Block Codes#

Codewords#

A \(q\)-ary block code \(\mathcal{C}\) comprises a set of \(M\) vectors, each of length \(n\), denoted as \(\vec{c}_m = (c_{m1}, c_{m2}, \ldots, c_{mn})\), where \(1 \leq m \leq M\).

These vectors, termed codewords, have components drawn from an alphabet of \(q\) symbols.

When the alphabet is binary (symbols \(0\) and \(1\)), the code is a binary code, widely used due to its simplicity in digital systems.

If \(q = 2^b\), where \(b\) is a positive integer, each \(q\)-ary symbol corresponds to a \(b\)-bit binary sequence, enabling efficient representation.

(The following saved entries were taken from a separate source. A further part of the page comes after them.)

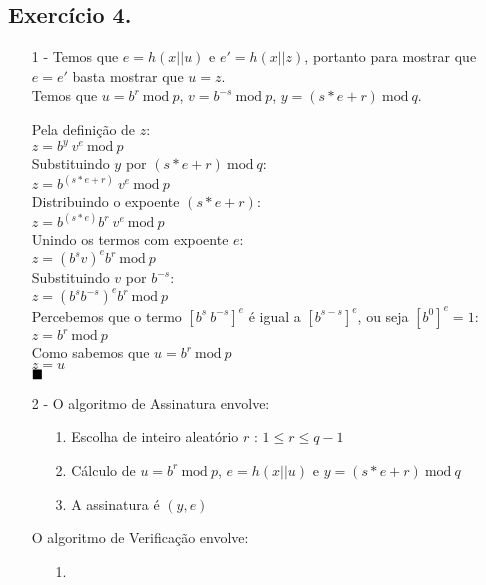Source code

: \documentclass[12pt]{article}
\newcommand{\modd}{\ \text{mod}\ }
\newcommand*{\QED}{\hfill\ensuremath{\blacksquare}}
\begin{document}
	\subsection*{Exercício 4.}
		\begin{itemize}
			\item[1 -]
				Temos que $e = h(x||u)$ e $e' = h(x||z)$, portanto para mostrar
				que $e = e'$ basta mostrar que $u = z$.\\
				Temos que $u = b^r \modd p$, $v = b^{-s} \modd p$,
				$y = (s*e + r) \modd q$.
				\begin{center}
					Pela definição de $z$:\\
					$z = b^{y} \ v^e \modd p$\\
					Substituindo $y$ por $ (s*e + r) \modd q$:\\
					$z = b^{(s*e + r)} \ v^e \modd p$\\
					Distribuindo o expoente $(s*e + r)$:\\
					$z = b^{(s*e)} b^{r} \ v^e \modd p$\\
					Unindo os termos com expoente $e$:\\
					$z = (b^{s}v)^{e} b^{r} \modd p$\\
					Substituindo $v$ por $b^{-s}$:\\
					$z = (b^{s}b^{-s})^{e} b^{r} \modd p$\\
					Percebemos que o termo $[b^{s} \ b^{-s}]^{e}$ é igual
					a $[b^{s - s}]^{e}$, ou seja $[b^{0}]^{e} = 1$:\\
					$z = b^r \modd p$\\
					Como sabemos que $u = b^r\modd p$\\
					$z = u$\\
					$\QED$
				\end{center}	
			\newpage	
			\item[2 -]
				O algoritmo de Assinatura envolve:\\
					\begin{itemize}
						\item[1.]
							Escolha de inteiro aleatório $r$ : $1 \leq r \leq q-1$
						\item[2.]
							Cálculo de $u = b^r \modd p$, $e = h(x||u)$ e
							$y = (s*e + r) \modd q$
						 \item[3.]
						 	A assinatura é $(y, e)$		
					\end{itemize}
				O algoritmo de Verificação envolve:\\
					\begin{itemize}
						\item[1.]

\end{itemize}
\end{itemize}
\end{document}
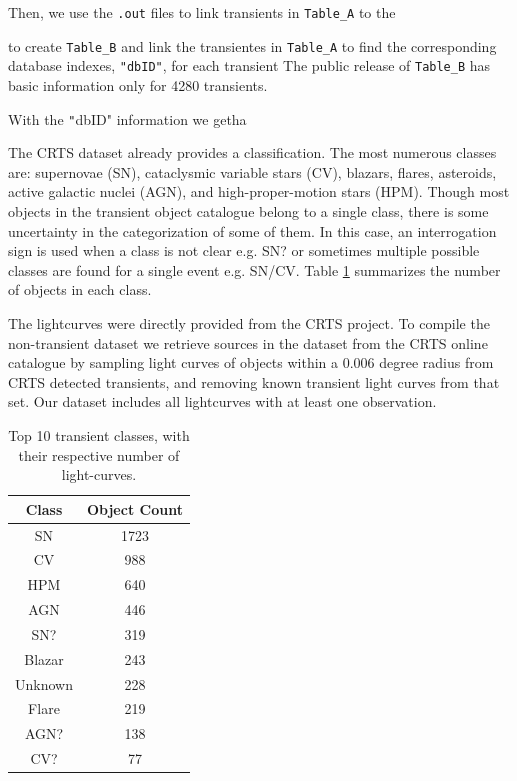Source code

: \documentclass[a4paper,fleqn,usenatbib]{mnras}
\begin{document}
Then, we use the \verb".out" files to link transients in
\verb"Table_A" to the 

to create \verb"Table_B" and link the transientes in \verb"Table_A"
to find the corresponding database indexes, \texttt{"dbID"}, for each transient 
The public release of \verb"Table_B" has basic information only for
4280 transients.  

With the \texttt"dbID" information we getha


The CRTS dataset already provides a classification. 
The most numerous classes are: supernovae (SN),
cataclysmic variable stars (CV), blazars, flares, asteroids, active
galactic nuclei (AGN), and high-proper-motion stars (HPM). 
Though most objects in the transient object catalogue belong to a single class,
there is some uncertainty in the categorization of some of
them. 
In this case, an interrogation sign is used when a class is not clear
e.g. SN? or sometimes multiple possible classes are found for a single
event e.g. SN/CV.
Table \ref{table:top_classes} summarizes the number of objects in
each class. 

The lightcurves were directly provided from the CRTS project.
To compile the non-transient dataset we retrieve sources in the
dataset from the CRTS online catalogue by sampling light curves of
objects within a 0.006  degree radius from CRTS detected transients,
and removing known transient light curves from that set. 
Our dataset includes all lightcurves with at least one observation. 

\begin{table}
\centering
\begin{tabular}{c|c}
    \hline
    Class &  Object Count \\
    \hline
SN & 1723 \\
CV & 988 \\
HPM & 640 \\
AGN & 446 \\
SN? & 319 \\
Blazar & 243 \\
Unknown & 228 \\
Flare & 219 \\
AGN? & 138 \\
CV? & 77 \\
    \hline
\end{tabular}
\caption{Top 10 transient classes, with their respective number of
  light-curves.} 
\label{table:top_classes}
\end{table}
\end{document}
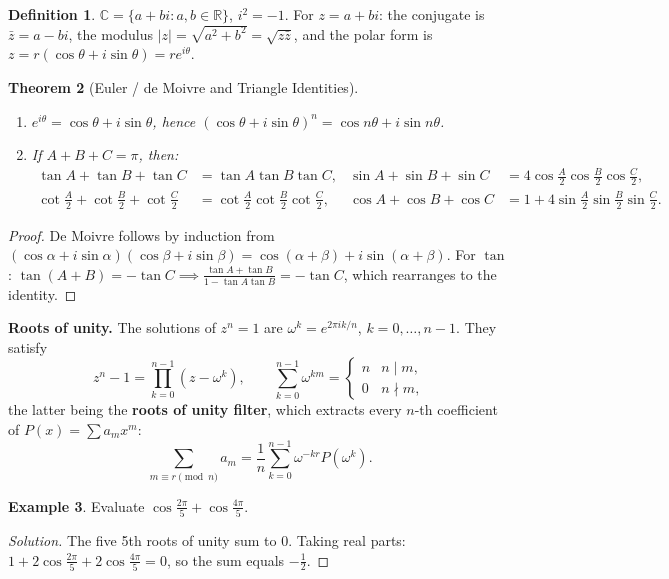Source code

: \documentclass[11pt]{article}
\theoremstyle{plain}
\newtheorem{theorem}{Theorem}[section]
\theoremstyle{definition}
\newtheorem{definition}[theorem]{Definition}
\newtheorem{example}[theorem]{Example}
\newenvironment{solution}{\begin{proof}[Solution]}{\end{proof}}
\newcommand{\RR}{\mathbb{R}}
\newcommand{\CC}{\mathbb{C}}
\begin{document}
\begin{definition}
$\CC = \{a+bi : a,b\in\RR\}$, $i^2=-1$. For $z = a+bi$: the conjugate is
$\bar z = a - bi$, the modulus $|z| = \sqrt{a^2+b^2} = \sqrt{z\bar z}$, and the
polar form is $z = r(\cos\theta + i\sin\theta) = re^{i\theta}$.
\end{definition}

\begin{theorem}[Euler / de Moivre and Triangle Identities]
\leavevmode
\begin{enumerate}[label=(\alph*)]
\item $e^{i\theta} = \cos\theta + i \sin\theta$, hence
$(\cos\theta + i\sin\theta)^n = \cos n\theta + i \sin n\theta$.
\item If $A + B + C = \pi$, then:
\begin{align*}
\tan A + \tan B + \tan C &= \tan A \tan B \tan C, &
\sin A + \sin B + \sin C &= 4\cos\frac{A}{2}\cos\frac{B}{2}\cos\frac{C}{2},\\
\cot\frac{A}{2} + \cot\frac{B}{2} + \cot\frac{C}{2} &= \cot\frac{A}{2}\cot\frac{B}{2}\cot\frac{C}{2}, &
\cos A + \cos B + \cos C &= 1 + 4\sin\frac{A}{2}\sin\frac{B}{2}\sin\frac{C}{2}.
\end{align*}
\end{enumerate}
\end{theorem}
\begin{proof}
De Moivre follows by induction from
$(\cos\alpha + i \sin\alpha)(\cos\beta + i\sin\beta) = \cos(\alpha+\beta) + i\sin(\alpha+\beta)$.
For $\tan$: $\tan(A+B) = -\tan C \implies \frac{\tan A+\tan B}{1-\tan A\tan B} = -\tan C$, which rearranges to the identity.
\end{proof}

\textbf{Roots of unity.} The solutions of $z^n=1$ are
$\omega^k = e^{2\pi i k/n}$, $k=0,\dots,n-1$. They satisfy
\[
z^n - 1 = \prod_{k=0}^{n-1}(z-\omega^k), \qquad
\sum_{k=0}^{n-1} \omega^{km} =
\begin{cases} n & n \mid m,\\ 0 & n \nmid m,\end{cases}
\]
the latter being the \textbf{roots of unity filter}, which extracts every $n$-th coefficient of $P(x) = \sum a_m x^m$:
\[
\sum_{m \equiv r \pmod n} a_m = \frac{1}{n}\sum_{k=0}^{n-1} \omega^{-kr} P(\omega^k).
\]

\begin{example}
Evaluate $\cos\frac{2\pi}{5} + \cos\frac{4\pi}{5}$.
\end{example}
\begin{solution}
The five 5th roots of unity sum to $0$. Taking real parts:
$1 + 2\cos\frac{2\pi}{5} + 2\cos\frac{4\pi}{5} = 0$, so the sum equals $-\tfrac12$.
\end{solution}
\end{document}

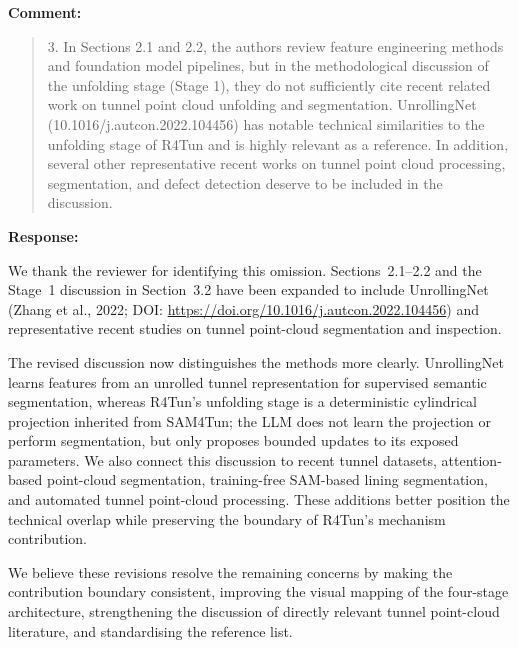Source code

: \documentclass[11pt,a4paper]{article}
\newenvironment{commentblock}{%
  \par\smallskip\noindent\textbf{Comment:}\par
  \begin{quote}\itshape\color{black}
}{%
  \end{quote}\smallskip
}
\newenvironment{responseblock}{%
  \par\smallskip\noindent\textbf{Response:}\par
  \begingroup\color{responsegreen}
}{%
  \endgroup\smallskip
}
\begin{document}
\begin{commentblock}
3. In Sections 2.1 and 2.2, the authors review feature engineering methods and foundation model pipelines, but in the methodological discussion of the unfolding stage (Stage 1), they do not sufficiently cite recent related work on tunnel point cloud unfolding and segmentation. UnrollingNet (10.1016/j.autcon.2022.104456) has notable technical similarities to the unfolding stage of R4Tun and is highly relevant as a reference. In addition, several other representative recent works on tunnel point cloud processing, segmentation, and defect detection deserve to be included in the discussion.
\end{commentblock}
\begin{responseblock}
We thank the reviewer for identifying this omission. Sections~2.1--2.2 and the Stage~1 discussion in Section~3.2 have been expanded to include UnrollingNet (Zhang et al., 2022; DOI: \url{https://doi.org/10.1016/j.autcon.2022.104456}) and representative recent studies on tunnel point-cloud segmentation and inspection.

The revised discussion now distinguishes the methods more clearly. UnrollingNet learns features from an unrolled tunnel representation for supervised semantic segmentation, whereas R4Tun's unfolding stage is a deterministic cylindrical projection inherited from SAM4Tun; the LLM does not learn the projection or perform segmentation, but only proposes bounded updates to its exposed parameters. We also connect this discussion to recent tunnel datasets, attention-based point-cloud segmentation, training-free SAM-based lining segmentation, and automated tunnel point-cloud processing. These additions better position the technical overlap while preserving the boundary of R4Tun's mechanism contribution.
\end{responseblock}

\bigskip
\noindent We believe these revisions resolve the remaining concerns by making the contribution boundary consistent, improving the visual mapping of the four-stage architecture, strengthening the discussion of directly relevant tunnel point-cloud literature, and standardising the reference list.
\end{document}
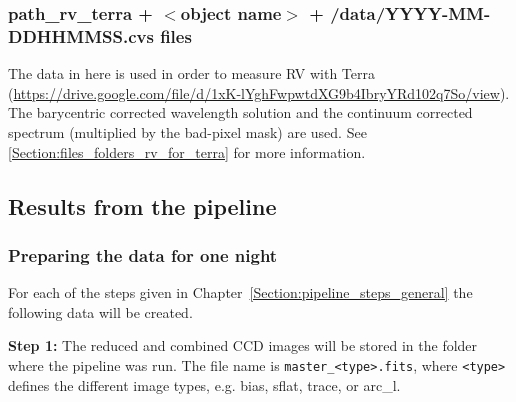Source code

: \documentclass[10pt,a4paper]{article}
\begin{document}
\subsubsection{path\_rv\_terra + $<$object name$>$ + /data/YYYY-MM-DDHHMMSS.cvs files}
The data in here is used in order to measure RV with Terra (\url{https://drive.google.com/file/d/1xK-lYghFwpwtdXG9b4IbryYRd102q7So/view}). The barycentric corrected wavelength solution and the continuum corrected spectrum (multiplied by the bad-pixel mask) are used. See \ref{Section:files_folders_rv_for_terra} for more information.

\subsection{Results from the pipeline}

\subsubsection{Preparing the data for one night}
\label{section:results_pipeline}
For each of the steps given in Chapter~\ref{Section:pipeline_steps_general} the following data will be created.

\noindent \textbf{Step 1:} The reduced and combined CCD images will be stored in the folder where the pipeline was run. The file name is \verb|master_<type>.fits|, where \verb|<type>| defines the different image types, e.g. bias, sflat, trace, or arc\_l.
\end{document}
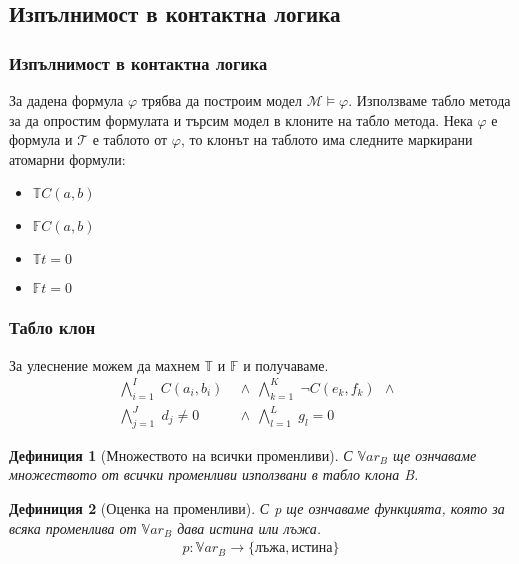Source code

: \documentclass{beamer}
\newtheorem{defn}{Дефиниция}[section]
\newcommand{\Var}{\mathbb{V}ar}
\newcommand{\signT}{\mathbb{T}}
\newcommand{\signF}{\mathbb{F}}
\begin{document}
\subsection{Изпълнимост в контактна логика}
\begin{frame}\frametitle{Изпълнимост в контактна логика}
За дадена формула $\varphi$ трябва да построим модел $\mathcal{M} \models \varphi$.
\newline
\newline
Използваме табло метода за да опростим формулата и търсим модел в клоните на табло метода.
\newline
\newline
		Нека $\varphi$ е формула и $\mathcal{T}$ е таблото от $\varphi$, то клонът на таблото има следните маркирани атомарни формули:
\begin{itemize}
	\item $\signT C(a, b)$
	\item $\signF C(a, b)$ 
	\item $\signT t = 0$
	\item $\signF t = 0$
\end{itemize}
\end{frame}

\begin{frame}\frametitle{Табло клон}
		За улеснение можем да махнем $\signT \textit{ и } \signF$ и получаваме.
\begin{align*}
			\bigwedge_{i=1}^{I} \; C(a_i, b_i) \:\: & \wedge \:\: 
			\bigwedge_{k=1}^{K} \; \neg C(e_k, f_k) \:\: \wedge \:\: \\
			\bigwedge_{j=1}^{J} \; d_j \neq 0 \:\: & \wedge \:\:
			\bigwedge_{l=1}^{L} \; g_l = 0 \:\:
\end{align*}%
\end{frame}

\begin{frame}
\begin{defn}[Множеството на всички променливи]
	С $\Var_B$ ще ознчаваме множеството от всички променливи използвани в табло клона B.
\end{defn}

\begin{defn}[Оценка на променливи]
	С p ще ознчаваме функцията, която за всяка променлива от $\Var_B$ дава истина или лъжа.
		\begin{align*}
			p : \Var_B \rightarrow \{ \textbf{лъжа}, \textbf{истина}\}
		\end{align*}
\end{defn}
\end{frame}
\end{document}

A nonbinary code with block length \(N\) can be transformed into a binary code of length \(n = bN\), facilitating compatibility with binary transmission systems by expanding each symbol into its binary equivalent.

\((n, k)\) Code#

In a binary block code of length \(n\), there are \(2^n\) possible codewords, representing all combinations of \(n\) bits.

From this set, \(M = 2^k\) codewords (\(k < n\)) are selected to form a code, where each codeword corresponds to a \(k\)-bit information block, adding redundancy for error control.

This mapping defines an \((n, k)\) code with a rate \(R_c = \frac{k}{n}\), indicating the fraction of information bits per codeword.

For a general \(q\)-ary code, there are \(q^n\) possible codewords, and selecting \(M = q^k\) codewords allows transmission of \(k\)-symbol information blocks, generalizing the binary case to larger alphabets and increasing flexibility in design.

Weight (Introduction)#

Beyond the code rate \(R_c\), a key codeword parameter is its weight, defined as the number of nonzero elements it contains, reflecting its density of active symbols.

Each codeword in a code typically has a unique weight, and the collection of all weights forms the weight distribution, a critical metric for assessing error-correcting capability.

If all \(M\) codewords share the same weight, the code is classified as a fixed-weight or constant-weight code, offering uniform properties that simplify analysis and implementation in specific applications, such as balanced signaling.

Linear Block Codes#

Linear block codes (LBCs), a prominent subset of block codes, have been extensively studied over recent decades due to their advantageous properties.

Their linearity ensures easier implementation and analysis, as operations follow algebraic rules, reducing computational complexity.

LBCs perform comparably to the broader class of block codes, making them practical without significant loss in efficacy.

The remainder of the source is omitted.